What to Do While Waiting for Pictures?

Hi -- this is a place holder until Blogger lets me download last night's pictures!

Perhaps I'd best consider a picture-less post! A difficult task, since I'm a picture-and-words sort of author. There's a reason. Let me explain.

Yes, I'm a journalist -- worked at it about 30 years in a real Journalist's Town -- Chicago. However, most of that time was spent on magazines. Magazines for the trade, in this case, foodservice. That translates out as everything from restaurants and hotels to race tracks and grammar schools.

Our magazine -- originally called Institutions and, later, Restaurants & Institutions -- was an early, early user of color pictures (4-color in printing parlance.) For good reason: food people are visually oriented readers. They want to set a beautiful plate -- that's why all those otherwise useless little sprigs of parsley and purple cabbage and shredded carrots and cherry tomatoes and such. They put color into what would be a sea of basic brown and white (think meat and potatoes or fried rice or almost any entree.)

Another reason we were pioneers in the trade with 4-color -- it brought in big ad bucks from the big food companies. Worked, too. With an inevitable hang-up. There are/were those two problem advertisers for magazines -- Campbell Soup and Eastman Kodak. Campbell Soup's red is a very special red, just as EK's yellow is unique. If your printer doesn't match those colors exactly, it's not just "Ooops" but no payment and a free ride next edition for the advertiser. We needed special inks just for the Campbell Soup ad; no, we never had a page from EK -- not our audience.

In any event, we were big on pictures and 4-color, primarily food -- and, of course, a lot of big shiny high volume kitchen equipment. Want to hear about real torture? Try spending a long afternoon writing captions for absolutely, mouth-wateringly yummy pictures sent in by those high-powered west coast ad agencies that specialized in food and recipes. The kitchen equipment usually went with layouts for efficient food production.

Basically what I am trying to say, in the midst of all these words, is that I learned early on to do word-and- picture story-telling -- not strictly picture journalism as in Life and Look magazines nor straight copy, as in newspapers or Atlantic.

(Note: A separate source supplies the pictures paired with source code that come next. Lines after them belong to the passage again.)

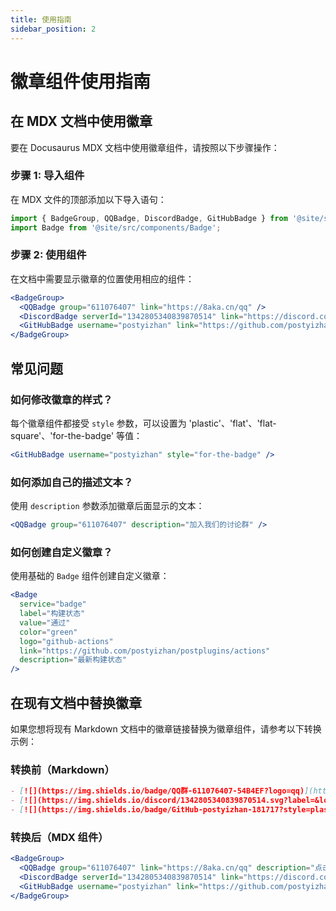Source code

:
 ```yaml
---
title: 使用指南
sidebar_position: 2
---
```


# 徽章组件使用指南

## 在 MDX 文档中使用徽章

要在 Docusaurus MDX 文档中使用徽章组件，请按照以下步骤操作：

### 步骤 1: 导入组件

在 MDX 文件的顶部添加以下导入语句：

```jsx
import { BadgeGroup, QQBadge, DiscordBadge, GitHubBadge } from '@site/src/components/BadgeGroup';
import Badge from '@site/src/components/Badge';
```

### 步骤 2: 使用组件

在文档中需要显示徽章的位置使用相应的组件：

```jsx
<BadgeGroup>
  <QQBadge group="611076407" link="https://8aka.cn/qq" />
  <DiscordBadge serverId="1342805340839870514" link="https://discord.com/invite/jN4Br8uhSS" />
  <GitHubBadge username="postyizhan" link="https://github.com/postyizhan" />
</BadgeGroup>
```

## 常见问题

### 如何修改徽章的样式？

每个徽章组件都接受 `style` 参数，可以设置为 'plastic'、'flat'、'flat-square'、'for-the-badge' 等值：

```jsx
<GitHubBadge username="postyizhan" style="for-the-badge" />
```

### 如何添加自己的描述文本？

使用 `description` 参数添加徽章后面显示的文本：

```jsx
<QQBadge group="611076407" description="加入我们的讨论群" />
```

### 如何创建自定义徽章？

使用基础的 `Badge` 组件创建自定义徽章：

```jsx
<Badge 
  service="badge"
  label="构建状态"
  value="通过"
  color="green"
  logo="github-actions"
  link="https://github.com/postyizhan/postplugins/actions"
  description="最新构建状态"
/>
```

## 在现有文档中替换徽章

如果您想将现有 Markdown 文档中的徽章链接替换为徽章组件，请参考以下转换示例：

### 转换前（Markdown）

```markdown
- [![](https://img.shields.io/badge/QQ群-611076407-54B4EF?logo=qq)](https://8aka.cn/qq) <-点击加入
- [![](https://img.shields.io/discord/1342805340839870514.svg?label=&logo=discord&logoColor=ffffff&color=7389D8&labelColor=6A7EC2)](https://discord.com/invite/jN4Br8uhSS) <-点击加入
- [![](https://img.shields.io/badge/GitHub-postyizhan-181717?style=plastic&logo=github&logoColor=white)](https://github.com/postyizhan) <- 主页
```

### 转换后（MDX 组件）

```jsx
<BadgeGroup>
  <QQBadge group="611076407" link="https://8aka.cn/qq" description="点击加入" />
  <DiscordBadge serverId="1342805340839870514" link="https://discord.com/invite/jN4Br8uhSS" description="点击加入" />
  <GitHubBadge username="postyizhan" link="https://github.com/postyizhan" description="主页" />
</BadgeGroup>
```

That's where I'm at right now -- stuck until my host, Blogger, gets its picture downloading into gear. I was going to talk about the problem with morning glories in Arizona.

3 comments:

Anonymous said...

I loved this! Got a better picture of you in your Chi-town days. My husband and I have been debating the attractiveness of "Cook's Country" (I think) vs "Cooks Illustrated", the latter of which uses sketches mostly and little color except on the covers...many of which I have cut out, framed, and hung on our kitchen wall. I do like to drool at the color photos, while hubby likes the details of how to get the last drop of juice out of a lemon!

Granny J said...

I didn't mention my last five years at the company when I ran our international hotel magazine and got expense account trips abroad (unfortunately on a hop-skip- and-a-jump rush through several cities,in company of a tour group.) Even so, I saw and learned a lot. Didn't take pictures, however. Too bad.

k said...

You know, I realized not long ago that I'm a photo-and-talk type too. But I don't have any particular reason for it. It just seems to go on well that way.